* [DESCRIPTION OF THE TASK]:
From the entries that follow, report every line in which "into" occurs.

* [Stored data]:
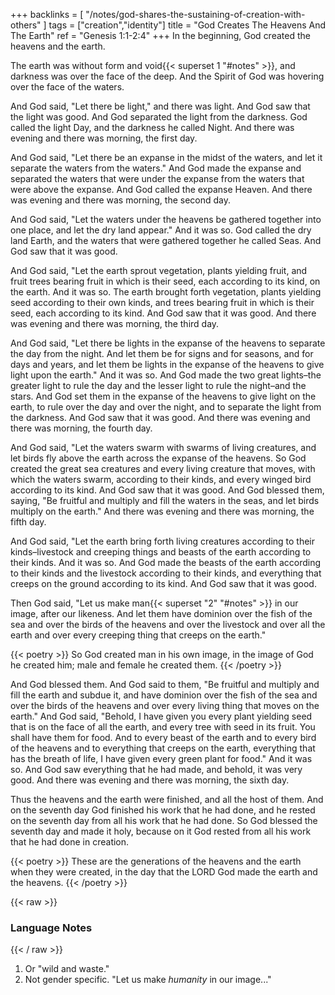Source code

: +++
backlinks = [
  "/notes/god-shares-the-sustaining-of-creation-with-others"
]
tags = ["creation","identity"]
title = "God Creates The Heavens And The Earth"
ref = "Genesis 1:1-2:4"
+++
In the beginning, God created the heavens and the earth.

The earth was without form and void{{< superset 1 "#notes" >}}, and darkness was over the face of the deep. And the Spirit of God was hovering over the face of the waters.

And God said, "Let there be light," and there was light. And God saw that the light was good. And God separated the light from the darkness. God called the light Day, and the darkness he called Night. And there was evening and there was morning, the first day.

And God said, "Let there be an expanse in the midst of the waters, and let it separate the waters from the waters." And God made the expanse and separated the waters that were under the expanse from the waters that were above the expanse. And God called the expanse Heaven. And there was evening and there was morning, the second day.

And God said, "Let the waters under the heavens be gathered together into one place, and let the dry land appear." And it was so. God called the dry land Earth, and the waters that were gathered together he called Seas. And God saw that it was good.

And God said, "Let the earth sprout vegetation, plants yielding fruit, and fruit trees bearing fruit in which is their seed, each according to its kind, on the earth. And it was so. The earth brought forth vegetation, plants yielding seed according to their own kinds, and trees bearing fruit in which is their seed, each according to its kind. And God saw that it was good. And there was evening and there was morning, the third day.

And God said, "Let there be lights in the expanse of the heavens to separate the day from the night. And let them be for signs and for seasons, and for days and years, and let them be lights in the expanse of the heavens to give light upon the earth." And it was so. And God made the two great lights–the greater light to rule the day and the lesser light to rule the night–and the stars. And God set them in the expanse of the heavens to give light on the earth, to rule over the day and over the night, and to separate the light from the darkness. And God saw that it was good. And there was evening and there was morning, the fourth day.

And God said, "Let the waters swarm with swarms of living creatures, and let birds fly above the earth across the expanse of the heavens. So God created the great sea creatures and every living creature that moves, with which the waters swarm, according to their kinds, and every winged bird according to its kind. And God saw that it was good. And God blessed them, saying, "Be fruitful and multiply and fill the waters in the seas, and let birds multiply on the earth." And there was evening and there was morning, the fifth day.

And God said, "Let the earth bring forth living creatures according to their kinds–livestock and creeping things and beasts of the earth according to their kinds. And it was so. And God made the beasts of the earth according to their kinds and the livestock according to their kinds, and everything that creeps on the ground according to its kind. And God saw that it was good.

Then God said, "Let us make man{{< superset "2" "#notes" >}} in our image, after our likeness. And let them have dominion over the fish of the sea and over the birds of the heavens and over the livestock and over all the earth and over every creeping thing that creeps on the earth."

{{< poetry >}}
  So God created man in his own image,
  in the image of God he created him;
  male and female he created them.
{{< /poetry >}}

And God blessed them. And God said to them, "Be fruitful and multiply and fill the earth and subdue it, and have dominion over the fish of the sea and over the birds of the heavens and over every living thing that moves on the earth." And God said, "Behold, I have given you every plant yielding seed that is on the face of all the earth, and every tree with seed in its fruit. You shall have them for food. And to every beast of the earth and to every bird of the heavens and to everything that creeps on the earth, everything that has the breath of life, I have given every green plant for food." And it was so. And God saw everything that he had made, and behold, it was very good. And there was evening and there was morning, the sixth day.

Thus the heavens and the earth were finished, and all the host of them. And on the seventh day God finished his work that he had done, and he rested on the seventh day from all his work that he had done. So God blessed the seventh day and made it holy, because on it God rested from all his work that he had done in creation.

{{< poetry >}}
  These are the generations
  of the heavens and the earth when they were created,
  in the day that the LORD God made the earth and the heavens.
{{< /poetry >}}

{{< raw >}} <h3 id="notes">Language Notes</h3> {{< / raw >}}
1. Or "wild and waste."
2. Not gender specific. "Let us make _humanity_ in our image..."
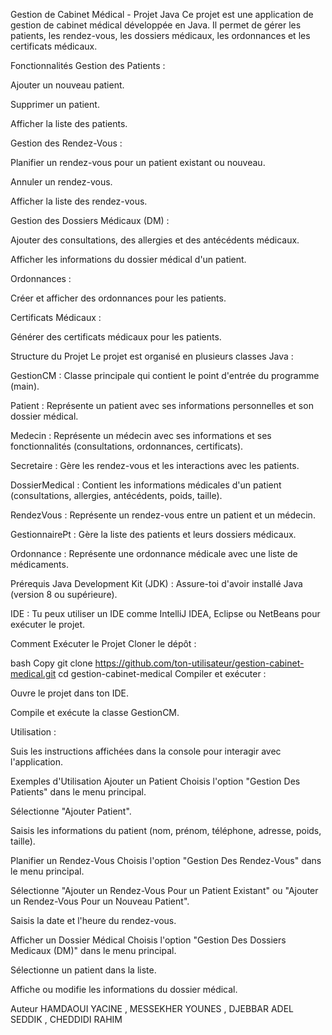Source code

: Gestion de Cabinet Médical - Projet Java
Ce projet est une application de gestion de cabinet médical développée en Java. Il permet de gérer les patients, les rendez-vous, les dossiers médicaux, les ordonnances et les certificats médicaux.

Fonctionnalités
Gestion des Patients :

Ajouter un nouveau patient.

Supprimer un patient.

Afficher la liste des patients.

Gestion des Rendez-Vous :

Planifier un rendez-vous pour un patient existant ou nouveau.

Annuler un rendez-vous.

Afficher la liste des rendez-vous.

Gestion des Dossiers Médicaux (DM) :

Ajouter des consultations, des allergies et des antécédents médicaux.

Afficher les informations du dossier médical d'un patient.

Ordonnances :

Créer et afficher des ordonnances pour les patients.

Certificats Médicaux :

Générer des certificats médicaux pour les patients.

Structure du Projet
Le projet est organisé en plusieurs classes Java :

GestionCM : Classe principale qui contient le point d'entrée du programme (main).

Patient : Représente un patient avec ses informations personnelles et son dossier médical.

Medecin : Représente un médecin avec ses informations et ses fonctionnalités (consultations, ordonnances, certificats).

Secretaire : Gère les rendez-vous et les interactions avec les patients.

DossierMedical : Contient les informations médicales d'un patient (consultations, allergies, antécédents, poids, taille).

RendezVous : Représente un rendez-vous entre un patient et un médecin.

GestionnairePt : Gère la liste des patients et leurs dossiers médicaux.

Ordonnance : Représente une ordonnance médicale avec une liste de médicaments.

Prérequis
Java Development Kit (JDK) : Assure-toi d'avoir installé Java (version 8 ou supérieure).

IDE : Tu peux utiliser un IDE comme IntelliJ IDEA, Eclipse ou NetBeans pour exécuter le projet.

Comment Exécuter le Projet
Cloner le dépôt :

bash
Copy
git clone https://github.com/ton-utilisateur/gestion-cabinet-medical.git
cd gestion-cabinet-medical
Compiler et exécuter :

Ouvre le projet dans ton IDE.

Compile et exécute la classe GestionCM.

Utilisation :

Suis les instructions affichées dans la console pour interagir avec l'application.

Exemples d'Utilisation
Ajouter un Patient
Choisis l'option "Gestion Des Patients" dans le menu principal.

Sélectionne "Ajouter Patient".

Saisis les informations du patient (nom, prénom, téléphone, adresse, poids, taille).

Planifier un Rendez-Vous
Choisis l'option "Gestion Des Rendez-Vous" dans le menu principal.

Sélectionne "Ajouter un Rendez-Vous Pour un Patient Existant" ou "Ajouter un Rendez-Vous Pour un Nouveau Patient".

Saisis la date et l'heure du rendez-vous.

Afficher un Dossier Médical
Choisis l'option "Gestion Des Dossiers Medicaux (DM)" dans le menu principal.

Sélectionne un patient dans la liste.

Affiche ou modifie les informations du dossier médical.

Auteur
HAMDAOUI YACINE , MESSEKHER YOUNES , DJEBBAR ADEL SEDDIK , CHEDDIDI RAHIM
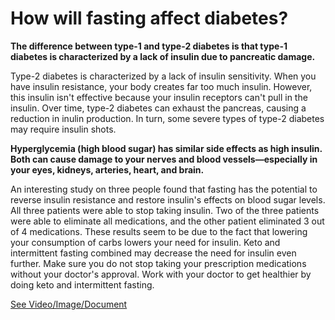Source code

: # How will fasting affect diabetes?

**The difference between type-1 and type-2 diabetes is that type-1 diabetes is characterized by a lack of insulin due to pancreatic damage.**

Type-2 diabetes is characterized by a lack of insulin sensitivity. When you have insulin resistance, your body creates far too much insulin. However, this insulin isn't effective because your insulin receptors can't pull in the insulin. Over time, type-2 diabetes can exhaust the pancreas, causing a reduction in inulin production. In turn, some severe types of type-2 diabetes may require insulin shots.

**Hyperglycemia (high blood sugar) has similar side effects as high insulin. Both can cause damage to your nerves and blood vessels—especially in your eyes, kidneys, arteries, heart, and brain.**

An interesting study on three people found that fasting has the potential to reverse insulin resistance and restore insulin's effects on blood sugar levels. All three patients were able to stop taking insulin. Two of the three patients were able to eliminate all medications, and the other patient eliminated 3 out of 4 medications. These results seem to be due to the fact that lowering your consumption of carbs lowers your need for insulin. Keto and intermittent fasting combined may decrease the need for insulin even further. Make sure you do not stop taking your prescription medications without your doctor's approval. Work with your doctor to get healthier by doing keto and intermittent fasting.

 [See Video/Image/Document](https://hls-player.drberg.com/asset?path=migrated-assets/intermittent-fasting-could-replace-insulin-for-diabetes)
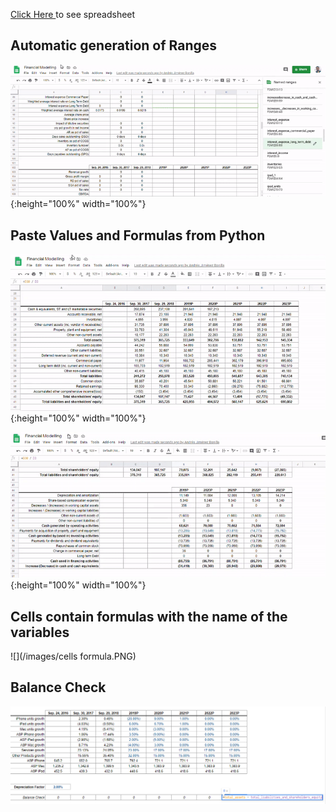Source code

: [Click Here ](https://docs.google.com/spreadsheets/d/1oLiIFFNvMJMZeQ2VnxjL87y4xQOg0CwDKgdUCr-ERFo/edit?usp=sharing) to see spreadsheet

## Automatic generation of Ranges
![](/images/gif4.gif){:height="100%" width="100%"}  

## Paste Values and Formulas from Python 
![](/images/gif1.gif){:height="100%" width="100%"}  

![](/images/gif3.gif){:height="100%" width="100%"}  

## Cells contain formulas with the name of the variables
![](/images/cells formula.PNG)

## Balance Check
![](/images/balance.PNG)
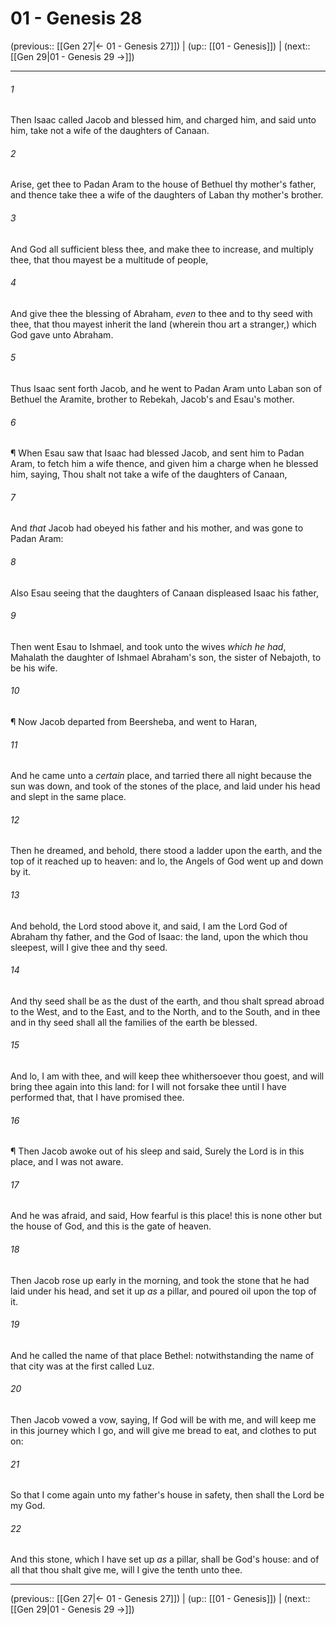 # 01 - Genesis 28

(previous:: [[Gen 27|← 01 - Genesis 27]]) | (up:: [[01 - Genesis]]) | (next:: [[Gen 29|01 - Genesis 29 →]])

***


###### 1 
Then Isaac called Jacob and blessed him, and charged him, and said unto him, take not a wife of the daughters of Canaan. 

###### 2 
Arise, get thee to Padan Aram to the house of Bethuel thy mother's father, and thence take thee a wife of the daughters of Laban thy mother's brother. 

###### 3 
And God all sufficient bless thee, and make thee to increase, and multiply thee, that thou mayest be a multitude of people, 

###### 4 
And give thee the blessing of Abraham, _even_ to thee and to thy seed with thee, that thou mayest inherit the land (wherein thou art a stranger,) which God gave unto Abraham. 

###### 5 
Thus Isaac sent forth Jacob, and he went to Padan Aram unto Laban son of Bethuel the Aramite, brother to Rebekah, Jacob's and Esau's mother. 

###### 6 
¶ When Esau saw that Isaac had blessed Jacob, and sent him to Padan Aram, to fetch him a wife thence, and given him a charge when he blessed him, saying, Thou shalt not take a wife of the daughters of Canaan, 

###### 7 
And _that_ Jacob had obeyed his father and his mother, and was gone to Padan Aram: 

###### 8 
Also Esau seeing that the daughters of Canaan displeased Isaac his father, 

###### 9 
Then went Esau to Ishmael, and took unto the wives _which he had_, Mahalath the daughter of Ishmael Abraham's son, the sister of Nebajoth, to be his wife. 

###### 10 
¶ Now Jacob departed from Beersheba, and went to Haran, 

###### 11 
And he came unto a _certain_ place, and tarried there all night because the sun was down, and took of the stones of the place, and laid under his head and slept in the same place. 

###### 12 
Then he dreamed, and behold, there stood a ladder upon the earth, and the top of it reached up to heaven: and lo, the Angels of God went up and down by it. 

###### 13 
And behold, the Lord stood above it, and said, I am the Lord God of Abraham thy father, and the God of Isaac: the land, upon the which thou sleepest, will I give thee and thy seed. 

###### 14 
And thy seed shall be as the dust of the earth, and thou shalt spread abroad to the West, and to the East, and to the North, and to the South, and in thee and in thy seed shall all the families of the earth be blessed. 

###### 15 
And lo, I am with thee, and will keep thee whithersoever thou goest, and will bring thee again into this land: for I will not forsake thee until I have performed that, that I have promised thee. 

###### 16 
¶ Then Jacob awoke out of his sleep and said, Surely the Lord is in this place, and I was not aware. 

###### 17 
And he was afraid, and said, How fearful is this place! this is none other but the house of God, and this is the gate of heaven. 

###### 18 
Then Jacob rose up early in the morning, and took the stone that he had laid under his head, and set it up _as_ a pillar, and poured oil upon the top of it. 

###### 19 
And he called the name of that place Bethel: notwithstanding the name of that city was at the first called Luz. 

###### 20 
Then Jacob vowed a vow, saying, If God will be with me, and will keep me in this journey which I go, and will give me bread to eat, and clothes to put on: 

###### 21 
So that I come again unto my father's house in safety, then shall the Lord be my God. 

###### 22 
And this stone, which I have set up _as_ a pillar, shall be God's house: and of all that thou shalt give me, will I give the tenth unto thee.

***

(previous:: [[Gen 27|← 01 - Genesis 27]]) | (up:: [[01 - Genesis]]) | (next:: [[Gen 29|01 - Genesis 29 →]])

* [YOUR SOLUTION]:
And God said, "Let the waters under the heavens be gathered together into one place, and let the dry land appear." And it was so. God called the dry land Earth, and the waters that were gathered together he called Seas. And God saw that it was good.
And lo, I am with thee, and will keep thee whithersoever thou goest, and will bring thee again into this land: for I will not forsake thee until I have performed that, that I have promised thee. 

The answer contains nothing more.